Suicide Prevention: 'Suicide Bridge' Reduces Impulse to Jump
Man who watched 'bloody' bodies fall leads effort to create barriers.
Sept. 10, 2012— -- Editors' Note: This is the first of three ABCNews.com stories featured during National Suicide Prevention Week to explore not only what motivates people to kill themselves, but to highlight those who survive suicide attempts, witness them or work to prevent them.

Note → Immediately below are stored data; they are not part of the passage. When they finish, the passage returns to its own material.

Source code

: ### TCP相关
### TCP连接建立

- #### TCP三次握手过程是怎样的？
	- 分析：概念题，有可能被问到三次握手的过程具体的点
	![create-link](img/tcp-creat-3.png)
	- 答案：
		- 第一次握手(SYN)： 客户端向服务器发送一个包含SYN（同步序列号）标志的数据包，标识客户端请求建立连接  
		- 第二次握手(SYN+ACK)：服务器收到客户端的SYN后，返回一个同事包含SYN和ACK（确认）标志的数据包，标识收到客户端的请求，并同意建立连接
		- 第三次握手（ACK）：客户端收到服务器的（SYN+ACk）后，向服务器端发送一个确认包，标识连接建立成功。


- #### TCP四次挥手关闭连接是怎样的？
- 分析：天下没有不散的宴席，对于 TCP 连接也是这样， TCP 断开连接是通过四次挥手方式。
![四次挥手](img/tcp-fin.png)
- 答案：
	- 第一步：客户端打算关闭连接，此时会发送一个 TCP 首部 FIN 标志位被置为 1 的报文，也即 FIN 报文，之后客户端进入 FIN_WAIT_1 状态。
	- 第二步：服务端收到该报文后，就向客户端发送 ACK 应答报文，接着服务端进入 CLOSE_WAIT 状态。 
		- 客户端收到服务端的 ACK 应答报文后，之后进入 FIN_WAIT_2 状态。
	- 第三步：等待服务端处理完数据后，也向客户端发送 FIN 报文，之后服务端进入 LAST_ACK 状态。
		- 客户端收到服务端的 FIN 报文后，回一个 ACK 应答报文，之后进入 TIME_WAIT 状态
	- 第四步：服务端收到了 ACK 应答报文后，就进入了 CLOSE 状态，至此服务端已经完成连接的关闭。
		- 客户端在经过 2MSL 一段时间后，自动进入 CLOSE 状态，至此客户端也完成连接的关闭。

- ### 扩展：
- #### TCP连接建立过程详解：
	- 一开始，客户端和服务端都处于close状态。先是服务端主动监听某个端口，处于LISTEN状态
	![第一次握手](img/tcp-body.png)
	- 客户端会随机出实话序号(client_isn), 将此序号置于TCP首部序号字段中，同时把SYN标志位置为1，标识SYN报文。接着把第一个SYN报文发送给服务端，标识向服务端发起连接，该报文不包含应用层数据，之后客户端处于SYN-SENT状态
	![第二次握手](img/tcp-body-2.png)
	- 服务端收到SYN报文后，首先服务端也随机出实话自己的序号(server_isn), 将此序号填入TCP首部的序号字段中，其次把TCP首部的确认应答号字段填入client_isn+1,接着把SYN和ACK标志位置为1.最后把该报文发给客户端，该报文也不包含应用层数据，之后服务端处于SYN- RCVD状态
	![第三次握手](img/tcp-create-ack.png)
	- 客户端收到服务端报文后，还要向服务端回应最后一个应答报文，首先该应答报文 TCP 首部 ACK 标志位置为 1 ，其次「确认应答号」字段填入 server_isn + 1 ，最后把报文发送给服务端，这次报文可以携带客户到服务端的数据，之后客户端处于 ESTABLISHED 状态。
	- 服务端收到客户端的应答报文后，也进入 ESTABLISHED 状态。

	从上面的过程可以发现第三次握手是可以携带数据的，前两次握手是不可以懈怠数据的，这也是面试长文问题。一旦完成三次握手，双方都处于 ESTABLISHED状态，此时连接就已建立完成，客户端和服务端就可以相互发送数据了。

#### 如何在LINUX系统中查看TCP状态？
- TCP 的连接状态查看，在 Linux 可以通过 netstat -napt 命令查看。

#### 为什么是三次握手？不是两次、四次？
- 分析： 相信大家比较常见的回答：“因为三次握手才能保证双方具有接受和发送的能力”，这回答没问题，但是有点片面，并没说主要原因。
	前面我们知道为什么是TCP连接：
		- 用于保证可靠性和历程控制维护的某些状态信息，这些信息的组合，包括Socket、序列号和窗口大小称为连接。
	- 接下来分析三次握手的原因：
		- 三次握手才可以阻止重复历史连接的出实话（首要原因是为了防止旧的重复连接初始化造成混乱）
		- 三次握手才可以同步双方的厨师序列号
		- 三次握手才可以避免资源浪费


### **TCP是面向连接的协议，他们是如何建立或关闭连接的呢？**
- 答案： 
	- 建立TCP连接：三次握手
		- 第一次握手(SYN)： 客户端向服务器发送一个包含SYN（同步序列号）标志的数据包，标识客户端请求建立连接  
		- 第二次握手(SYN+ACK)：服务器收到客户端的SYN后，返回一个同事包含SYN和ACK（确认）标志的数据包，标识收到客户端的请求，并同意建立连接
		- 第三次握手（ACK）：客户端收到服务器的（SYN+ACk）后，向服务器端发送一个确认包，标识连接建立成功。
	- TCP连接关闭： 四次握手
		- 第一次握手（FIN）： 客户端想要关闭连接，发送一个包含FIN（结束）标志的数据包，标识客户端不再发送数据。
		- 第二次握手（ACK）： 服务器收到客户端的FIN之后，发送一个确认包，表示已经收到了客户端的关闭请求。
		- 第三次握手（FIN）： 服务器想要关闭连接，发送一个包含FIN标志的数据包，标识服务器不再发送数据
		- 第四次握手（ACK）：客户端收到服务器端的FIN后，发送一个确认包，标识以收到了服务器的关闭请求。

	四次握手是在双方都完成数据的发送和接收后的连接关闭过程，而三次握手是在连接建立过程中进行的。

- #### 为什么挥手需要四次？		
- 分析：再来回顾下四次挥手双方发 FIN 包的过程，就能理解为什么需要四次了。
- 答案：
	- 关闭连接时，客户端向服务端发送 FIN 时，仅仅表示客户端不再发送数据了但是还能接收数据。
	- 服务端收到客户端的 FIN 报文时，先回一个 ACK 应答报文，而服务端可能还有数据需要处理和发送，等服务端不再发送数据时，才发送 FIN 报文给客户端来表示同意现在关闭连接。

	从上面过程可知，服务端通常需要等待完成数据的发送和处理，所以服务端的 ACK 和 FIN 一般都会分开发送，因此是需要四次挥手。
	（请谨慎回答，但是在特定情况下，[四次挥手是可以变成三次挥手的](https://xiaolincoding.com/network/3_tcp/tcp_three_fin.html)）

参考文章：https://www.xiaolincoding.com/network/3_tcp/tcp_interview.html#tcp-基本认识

Ryan Thurston remembers the first time he saw a man jump to his death from the Aurora Bridge, landing in the Seattle parking lot just beneath his office window in the fall of 2005.
"It was a balmy Seattle morning, a typical morning, checking email and chatting with co-workers," said Thurston, now 35. "I had a window looking out at the bridge. I glanced down at the parking lot and saw a guy head down, blood coming from his head. He was probably 20 yards away.
"At first I thought he had tripped, then we all looked at the bridge and could see his truck with the door open," he said.
It happened again a month later and continued "on a pretty regular basis," Thurston said.
By 2006, a record nine people in one year had jumped to their deaths from the bridge, including a 15-year-old girl.
But since last year, safety barriers have been in place, thanks in large part to efforts by Thurston, who, after being so traumatized, founded Seattle Friends, a suicide-prevention organization.
"Nothing had been done, there had been no concerted effort," he said a few days before Sunday's start of the 38th annual National Suicide Prevention Week.
But Thurston had another reason to get involved: A close college friend had taken his own life. "You see the impact on family and friends," he said.
Now, state transportation officials, who spent $4.8 million on the project, say guardedly that it is working.
More than 230 people have taken their lives at the Aurora Bridge, making it the second deadliest "suicide bridge" in the United States, behind the Golden Gate Bridge, according to Seattle Friends. Since 1995, 50 people have died, and more than half of the victims landed on the pavement and busy intersections below.
Broadly speaking, a federal study shows, 8.3 million Americans -- 3.7 percent of all adults -- have serious thoughts of suicide each year; 2.3 million make a plan and 1.1 million attempt suicide, resulting in an estimated 37,000 suicide deaths each year.
Some studies show that iconic bridges and other physical structures draw those with suicidal impulses, but if barriers are in place, many deaths can be prevented.
New York University in Lower Manhattan just completed the renovation of a 150-foot-tall space after a several students jumped to their deaths inside a library.
In 2003, after two suicides less than a month apart, the university installed 8-foot, plastic-glass walls in its library's atrium. But another student scaled the wall in 2009 and killed himself. Now, a new system of lace-like aluminum panels has been installed around the balconies and staircases.
Cornell University in Ithaca, N.Y., has also addressed its suicide problem by recently installing mesh nets on five bridges that cross gorges around campus. The school has had 27 such deaths between 1990 and 2010, 15 of them students.
Some experts argue that those intent on suicide will find a way, regardless of attempts to dissuade jumpers, but one study, reported in the New York Times story, "The Urge to End It All," suggests otherwise.
Two bridges in Washington, D.C., span the 125-foot deep Rock Creek gorge, the Ellington, famous as the "suicide bridge" with about four deaths a year, and the Taft, with fewer than two a year.
But after three people died in a 10-day period in 1985, the city erected barriers at the Ellington Bridge. Critics feared jumpers would just go to the Taft instead. But five years later, a study showed no suicides at the Ellington Bridge and no change at Taft. As a result, the overall suicide deaths went down in the nation's capital by 50 percent.